Lindbergh panel eyes short-term options for Sperreng Middle space concerns

School district officials formulating RFP for modular buildings

By MIKE ANTHONY

The Lindbergh Board of Education voted unanimously last week to authorize a committee to investigate short-term solutions to provide immediate relief for space concerns at Sperreng Middle School.

The committee will be comprised of Executive Director of Planning and Development Karl Guyer, Chief Financial Officer Pat Lanane, Board of Education Vice President Vic Lenz, Board of Education member David Peek, Sperreng Middle School Principal Jennifer Tiller, Assistant Superintendent for Curriculum and Instruction Nancy Rathjen and two teachers.

During the May 13 Board of Education meeting, Rathjen said, “As we continue to investigate long-term solutions, right now we are asking the board to authorize administration to investigate a short-term solution to provide relief for space concerns at Sperreng for next year …”

Before the vote was taken, board member Mark Rudoff said, “… Short term implies to me this is not an intention for purchase of any property, but rather a lease as far as a revocable-type arrangement. Is that correct?”

Rathjen replied, “That’s right. We’re looking for something that would run three to four years, tops.”

Board Vice President Vic Lenz said, “With the goal being that then we’d come to a permanent solution and this would end.”

Rathjen said, “Absolutely it would end …”

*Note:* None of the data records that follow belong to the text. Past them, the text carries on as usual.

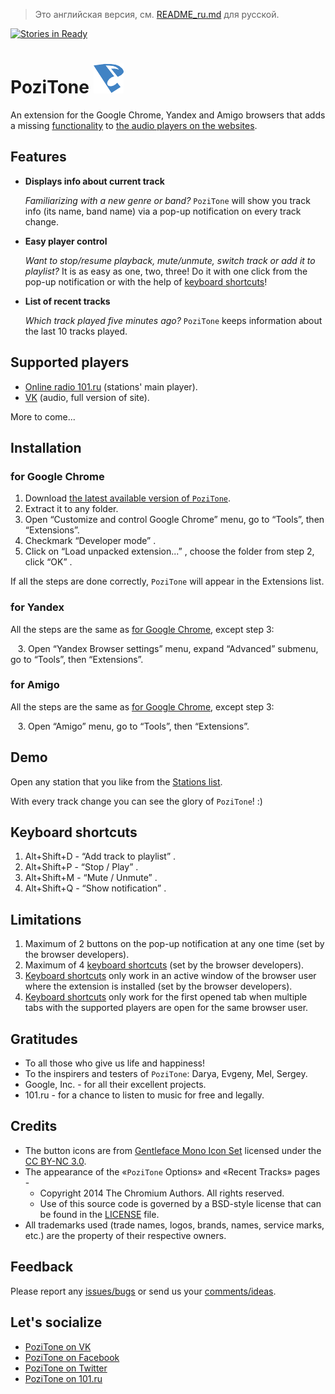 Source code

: > Это английская версия, см. [README_ru.md](README_ru.md) для русской.

[![Stories in Ready](https://badge.waffle.io/poziworld/pozitone.png?label=ready&title=Ready)](http://waffle.io/poziworld/pozitone)

PoziTone ![PoziTone](/img/pozitone-icon-48.png)
=======

An extension for the Google Chrome, Yandex and Amigo browsers that adds a missing [functionality](#features) to [the audio players on the websites](#supported-players).


Features
--------

*	**Displays info about current track**

	_Familiarizing with a new genre or band?_
	`PoziTone` will show you track info (its name, band name) via a pop-up notification on every track change.

*	**Easy player control**

	_Want to stop/resume playback, mute/unmute, switch track or add it to playlist?_
	It is as easy as one, two, three! Do it with one click from the pop-up notification or with the help of [keyboard shortcuts](#keyboard-shortcuts)!

*	**List of recent tracks**

	_Which track played five minutes ago?_
	`PoziTone` keeps information about the last 10 tracks played.


Supported players
--------

* [Online radio 101.ru](http://101.ru) (stations' main player).
* [VK](https://vk.com) (audio, full version of site).

More to come...


Installation
--------
### for Google Chrome

1. Download [the latest available version of `PoziTone`](https://github.com/poziworld/pozitone/archive/develop.zip).
2. Extract it to any folder.
3. Open “Customize and control Google Chrome” menu, go to “Tools”, then “Extensions”.
4. Checkmark “Developer mode” .
5. Click on “Load unpacked extension...” , choose the folder from step 2, click “OK” .

If all the steps are done correctly, `PoziTone` will appear in the Extensions list.


### for Yandex

All the steps are the same as [for Google Chrome](#for-google-chrome), except step 3:

   3\. Open “Yandex Browser settings” menu, expand “Advanced” submenu, go to “Tools”, then “Extensions”.


### for Amigo

All the steps are the same as [for Google Chrome](#for-google-chrome), except step 3:

   3\. Open “Amigo” menu, go to “Tools”, then “Extensions”.


Demo
--------

Open any station that you like from the [Stations list](http://101.ru/?an=port_allchannels).

With every track change you can see the glory of `PoziTone`! :)


Keyboard shortcuts
--------

1. Alt+Shift+D - “Add track to playlist” .
2. Alt+Shift+P - “Stop / Play” .
3. Alt+Shift+M - “Mute / Unmute” .
4. Alt+Shift+Q - “Show notification” .


Limitations
--------

1. Maximum of 2 buttons on the pop-up notification at any one time (set by the browser developers).
2. Maximum of 4 [keyboard shortcuts](#keyboard-shortcuts) (set by the browser developers).
3. [Keyboard shortcuts](#keyboard-shortcuts) only work in an active window of the browser user where the extension is installed (set by the browser developers).
4. [Keyboard shortcuts](#keyboard-shortcuts) only work for the first opened tab when multiple tabs with the supported players are open for the same browser user.


Gratitudes
--------

- To all those who give us life and happiness!
- To the inspirers and testers of `PoziTone`: Darya, Evgeny, Mel, Sergey.
- Google, Inc. - for all their excellent projects.
- 101.ru - for a chance to listen to music for free and legally.


Credits
--------

- The button icons are from [Gentleface Mono Icon Set](http://gentleface.com/free_icon_set.html) licensed under the [CC BY-NC 3.0](http://creativecommons.org/licenses/by-nc/3.0/).
- The appearance of the «`PoziTone` Options» and «Recent Tracks» pages -
  * Copyright 2014 The Chromium Authors. All rights reserved.
  * Use of this source code is governed by a BSD-style license that can be found in the [LICENSE](http://src.chromium.org/viewvc/chrome/trunk/src/LICENSE) file.
- All trademarks used (trade names, logos, brands, names, service marks, etc.) are the property of their respective owners.


Feedback
--------

Please report any [issues/bugs](https://github.com/poziworld/pozitone/issues) 
or send us your [comments/ideas](http://pozitone.idea.informer.com/).


Let's socialize
--------

- [PoziTone on VK](https://vk.com/PoziTone)
- [PoziTone on Facebook](http://fb.com/PoziTone)
- [PoziTone on Twitter](https://twitter.com/PoziTone)
- [PoziTone on 101.ru](https://101.ru/?an=User_Info&userId=709962)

The Board of Education voted unanimously in October to establish a Demographic Task Force comprised of parents, residents and staff members to recommend long-term options to address space concerns at Sperreng, which has an enrollment of 1,321 pupils while the ideal size for a middle school serving grades six through eight is 600 to 800 pupils.

The 53-member Demographic Task Force conducted two public forums in March at which six options were presented to address those space concerns along with projected costs from Guyer.

At the March 19 forum, Superintendent Jim Sandfort noted that a bond issue would be needed to fund whichever option is selected by the board.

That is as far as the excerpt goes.